Earlier this year, bloggers at Gawker left behind internet slang for a formal style more in line with the New York Times than gossip blogs. As Gawker attempts to redefine itself as a publishing authority, its new editorial guidelines have adapted to explicitly forbid the language that Gawker’s readers recognize as an identifying component of its brand. One banned term stood out amid the roster of internet slang, which included OMG, WTF, and amazeballs: the standalone this.
What could be so controversial about this, your everyday, run-of-the-mill pronoun? Pronouns, of course, play an important role in language, standing in for nouns or noun phrases so that every time we discuss a topic we don’t have to keep repeating ourselves.
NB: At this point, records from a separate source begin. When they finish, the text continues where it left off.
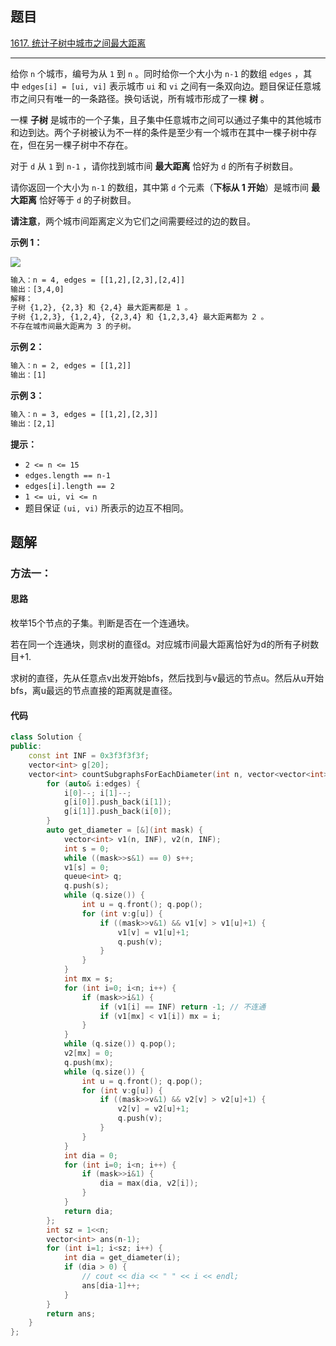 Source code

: ## 题目

[1617. 统计子树中城市之间最大距离](https://leetcode.cn/problems/count-subtrees-with-max-distance-between-cities/)

---

给你 `n` 个城市，编号为从 `1` 到 `n` 。同时给你一个大小为 `n-1` 的数组 `edges` ，其中 `edges[i] = [ui, vi]` 表示城市 `ui` 和 `vi` 之间有一条双向边。题目保证任意城市之间只有唯一的一条路径。换句话说，所有城市形成了一棵 **树** 。

一棵 **子树** 是城市的一个子集，且子集中任意城市之间可以通过子集中的其他城市和边到达。两个子树被认为不一样的条件是至少有一个城市在其中一棵子树中存在，但在另一棵子树中不存在。

对于 `d` 从 `1` 到 `n-1` ，请你找到城市间 **最大距离** 恰好为 `d` 的所有子树数目。

请你返回一个大小为 `n-1` 的数组，其中第 `d` 个元素（**下标从 1 开始**）是城市间 **最大距离** 恰好等于 `d` 的子树数目。

**请注意**，两个城市间距离定义为它们之间需要经过的边的数目。

  

**示例 1：**

**![](https://assets.leetcode-cn.com/aliyun-lc-upload/uploads/2020/10/11/p1.png)**

```txt
输入：n = 4, edges = [[1,2],[2,3],[2,4]]
输出：[3,4,0]
解释：
子树 {1,2}, {2,3} 和 {2,4} 最大距离都是 1 。
子树 {1,2,3}, {1,2,4}, {2,3,4} 和 {1,2,3,4} 最大距离都为 2 。
不存在城市间最大距离为 3 的子树。
```

**示例 2：**

```txt
输入：n = 2, edges = [[1,2]]
输出：[1]
```

**示例 3：**

```txt
输入：n = 3, edges = [[1,2],[2,3]]
输出：[2,1]
```
  

**提示：**

-   `2 <= n <= 15`
-   `edges.length == n-1`
-   `edges[i].length == 2`
-   `1 <= ui, vi <= n`
-   题目保证 `(ui, vi)` 所表示的边互不相同。

  

## 题解

### 方法一：

#### 思路


枚举15个节点的子集。判断是否在一个连通块。

若在同一个连通块，则求树的直径d。对应城市间最大距离恰好为d的所有子树数目+1.

求树的直径，先从任意点v出发开始bfs，然后找到与v最远的节点u。然后从u开始bfs，离u最远的节点直接的距离就是直径。

#### 代码

```cpp
class Solution {
public:
    const int INF = 0x3f3f3f3f;
    vector<int> g[20];
    vector<int> countSubgraphsForEachDiameter(int n, vector<vector<int>>& edges) {
        for (auto& i:edges) {
            i[0]--; i[1]--;
            g[i[0]].push_back(i[1]);
            g[i[1]].push_back(i[0]);
        }
        auto get_diameter = [&](int mask) {
            vector<int> v1(n, INF), v2(n, INF);
            int s = 0;
            while ((mask>>s&1) == 0) s++;
            v1[s] = 0;
            queue<int> q;
            q.push(s);
            while (q.size()) {
                int u = q.front(); q.pop();
                for (int v:g[u]) {
                    if ((mask>>v&1) && v1[v] > v1[u]+1) {
                        v1[v] = v1[u]+1;
                        q.push(v);
                    }
                }
            }
            int mx = s;
            for (int i=0; i<n; i++) {
                if (mask>>i&1) {
                    if (v1[i] == INF) return -1; // 不连通
                    if (v1[mx] < v1[i]) mx = i;
                }
            }
            while (q.size()) q.pop();
            v2[mx] = 0;
            q.push(mx);
            while (q.size()) {
                int u = q.front(); q.pop();
                for (int v:g[u]) {
                    if ((mask>>v&1) && v2[v] > v2[u]+1) {
                        v2[v] = v2[u]+1;
                        q.push(v);
                    }
                }
            }
            int dia = 0;
            for (int i=0; i<n; i++) {
                if (mask>>i&1) {
                    dia = max(dia, v2[i]);
                }
            }
            return dia;
        };
        int sz = 1<<n;
        vector<int> ans(n-1);
        for (int i=1; i<sz; i++) {
            int dia = get_diameter(i);
            if (dia > 0) {
                // cout << dia << " " << i << endl;
                ans[dia-1]++;
            } 
        }
        return ans;
    }
};
```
Without pronouns, most sentences would be unruly mouthfuls.
In the realm of internet slang, the word this, rather than simply standing in for nouns or noun phrases, has stepped up to replace longer descriptions or discussions. This, when posted with a link to an article, video, song, or the like, can take on meanings as varied as “You should watch this thing I just posted because it’s really great,” “This song represents me,” or “I totally agree with this article and your life will be better after having read it.” This is supremely vague and can morph to fill numerous purposes, though people tend to use this to indicate that they like, relate to, or agree with the thing they’re referencing. Sometimes people will caption these sorts of links with the standalone “THIS,” or the extended “This is everything.” Whether they use one word or three, people feel that the link or the excerpt they’ve posted is powerful enough to do the talking for them.
The history of this used in this particular context is relatively short. Know Your Meme dates it to sometime shortly before 2009, when a user on Yahoo! Answers posted a question asking why people write “this” under quoted forum posts, suggesting that this usage, as of 2009, was widespread enough to be noticed, but not so common as to be universally understood. Sometimes this appears preceded by a caret (^this), and sometimes it appears in all caps followed by a period (THIS.). This started out in forums and social media posts, and made its way to the heavily trafficked pages of sites like Gawker.
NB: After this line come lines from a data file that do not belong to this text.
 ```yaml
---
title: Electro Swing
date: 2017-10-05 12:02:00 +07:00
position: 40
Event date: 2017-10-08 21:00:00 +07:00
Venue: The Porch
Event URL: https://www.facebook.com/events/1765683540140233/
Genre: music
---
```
Long before this graced online forums, social media sites, and blogs, another common pronoun was being used in new and interesting ways. That word is it. Soon after the 1927 film It hit theaters, the starlet Clara Bow was being referred to as the ‘it’ girl. What exactly did it stand for? Sex appeal? Star quality? Whatever it stood for, Clara Bow had it. To define it would be to devalue her hold on the American public. It is also the title of Stephen King’s 1986 psychological horror novel, adapted into a two-part miniseries in 1990. In this case, it refers to a monster with the ability to transfigure itself into what its victims most fear (which often turns out to be Pennywise the Dancing Clown). Within vagueness lies endless possibility; as we can see, the possibility to be both utterly frightened or enamored rest in the same pronoun.
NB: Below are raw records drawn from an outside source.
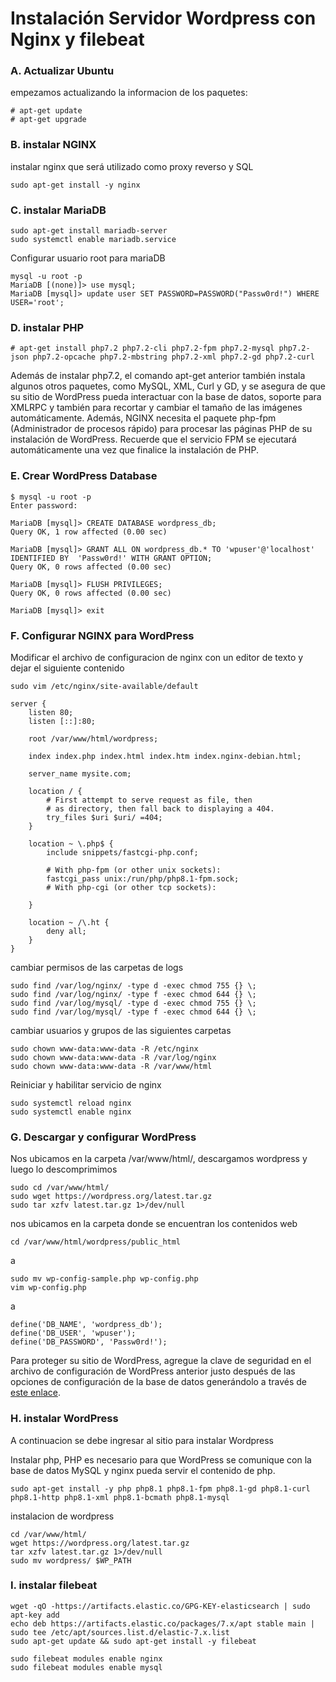 # Instalación Servidor Wordpress con Nginx y filebeat

### A. Actualizar Ubuntu
empezamos actualizando la informacion de los paquetes:

    # apt-get update 
    # apt-get upgrade
### B. instalar NGINX
instalar nginx que será utilizado como proxy reverso y SQL

    sudo apt-get install -y nginx 
### C. instalar MariaDB

    sudo apt-get install mariadb-server 
    sudo systemctl enable mariadb.service

Configurar usuario root para mariaDB

    mysql -u root -p
    MariaDB [(none)]> use mysql;
    MariaDB [mysql]> update user SET PASSWORD=PASSWORD("Passw0rd!") WHERE USER='root';

### D. instalar PHP


    # apt-get install php7.2 php7.2-cli php7.2-fpm php7.2-mysql php7.2-json php7.2-opcache php7.2-mbstring php7.2-xml php7.2-gd php7.2-curl

Además de instalar php7.2, el comando apt-get anterior también instala algunos otros paquetes, como MySQL, XML, Curl y GD, y se asegura de que su sitio de WordPress pueda interactuar con la base de datos, soporte para XMLRPC y también para recortar y cambiar el tamaño de las imágenes automáticamente. Además, NGINX necesita el paquete php-fpm (Administrador de procesos rápido) para procesar las páginas PHP de su instalación de WordPress. Recuerde que el servicio FPM se ejecutará automáticamente una vez que finalice la instalación de PHP.    


### E. Crear WordPress Database

    $ mysql -u root -p
    Enter password:

    MariaDB [mysql]> CREATE DATABASE wordpress_db;
    Query OK, 1 row affected (0.00 sec)

    MariaDB [mysql]> GRANT ALL ON wordpress_db.* TO 'wpuser'@'localhost' IDENTIFIED BY  'Passw0rd!' WITH GRANT OPTION;
    Query OK, 0 rows affected (0.00 sec)

    MariaDB [mysql]> FLUSH PRIVILEGES;
    Query OK, 0 rows affected (0.00 sec)

    MariaDB [mysql]> exit

### F. Configurar NGINX para WordPress

Modificar el archivo de configuracion de nginx con un editor de texto y dejar el siguiente contenido

    sudo vim /etc/nginx/site-available/default 
```
server {
    listen 80;
    listen [::]:80;

    root /var/www/html/wordpress;

    index index.php index.html index.htm index.nginx-debian.html;

    server_name mysite.com;

    location / {
        # First attempt to serve request as file, then
        # as directory, then fall back to displaying a 404.
        try_files $uri $uri/ =404;
    }

    location ~ \.php$ {
        include snippets/fastcgi-php.conf;

        # With php-fpm (or other unix sockets):
        fastcgi_pass unix:/run/php/php8.1-fpm.sock;
        # With php-cgi (or other tcp sockets):

    }

    location ~ /\.ht {
        deny all;
    }
}

```
cambiar permisos de las carpetas de logs    

    sudo find /var/log/nginx/ -type d -exec chmod 755 {} \;
    sudo find /var/log/nginx/ -type f -exec chmod 644 {} \;
    sudo find /var/log/mysql/ -type d -exec chmod 755 {} \;
    sudo find /var/log/mysql/ -type f -exec chmod 644 {} \;

cambiar usuarios y grupos de las siguientes carpetas

    sudo chown www-data:www-data -R /etc/nginx
    sudo chown www-data:www-data -R /var/log/nginx
    sudo chown www-data:www-data -R /var/www/html

Reiniciar y habilitar servicio de nginx

    sudo systemctl reload nginx
    sudo systemctl enable nginx

### G. Descargar y configurar WordPress

Nos ubicamos en la carpeta /var/www/html/, descargamos wordpress y luego lo descomprimimos

    sudo cd /var/www/html/
    sudo wget https://wordpress.org/latest.tar.gz
    sudo tar xzfv latest.tar.gz 1>/dev/null

nos ubicamos en la carpeta donde se encuentran los contenidos web 

    cd /var/www/html/wordpress/public_html
a

    sudo mv wp-config-sample.php wp-config.php
    vim wp-config.php
a

    define('DB_NAME', 'wordpress_db');
    define('DB_USER', 'wpuser');
    define('DB_PASSWORD', 'Passw0rd!');

Para proteger su sitio de WordPress, agregue la clave de seguridad en el archivo de configuración de WordPress anterior justo después de las opciones de configuración de la base de datos generándolo a través de  [este enlace](https://api.wordpress.org/secret-key/1.1/salt/).



### H. instalar WordPress

A continuacion se debe ingresar al sitio para instalar Wordpress



Instalar php, PHP es necesario para que WordPress se comunique con la base de datos MySQL y nginx  pueda servir el contenido de php.

    sudo apt-get install -y php php8.1 php8.1-fpm php8.1-gd php8.1-curl php8.1-http php8.1-xml php8.1-bcmath php8.1-mysql

instalacion de wordpress

    
    cd /var/www/html/
    wget https://wordpress.org/latest.tar.gz
    tar xzfv latest.tar.gz 1>/dev/null
    sudo mv wordpress/ $WP_PATH

### I. instalar filebeat

    wget -qO -https://artifacts.elastic.co/GPG-KEY-elasticsearch | sudo apt-key add
    echo deb https://artifacts.elastic.co/packages/7.x/apt stable main | sudo tee /etc/apt/sources.list.d/elastic-7.x.list
    sudo apt-get update && sudo apt-get install -y filebeat

    sudo filebeat modules enable nginx
    sudo filebeat modules enable mysql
In these contexts of it and this, mundane pronouns work to be far more evocative and powerful than the nouns, noun phrases and expressions that they stand in for. When the standalone this appears, a person is communicating his or her overall inability to put awe into words. This expresses the quality of being rendered literally speechless in writing, something not easy to achieve without actually using the term “speechless.” Maybe Gawker’s ban on the standalone this will lead to more dynamic writing, though perhaps like Clara Bow’s it, only an unassuming pronoun could do these ineffable feelings justice.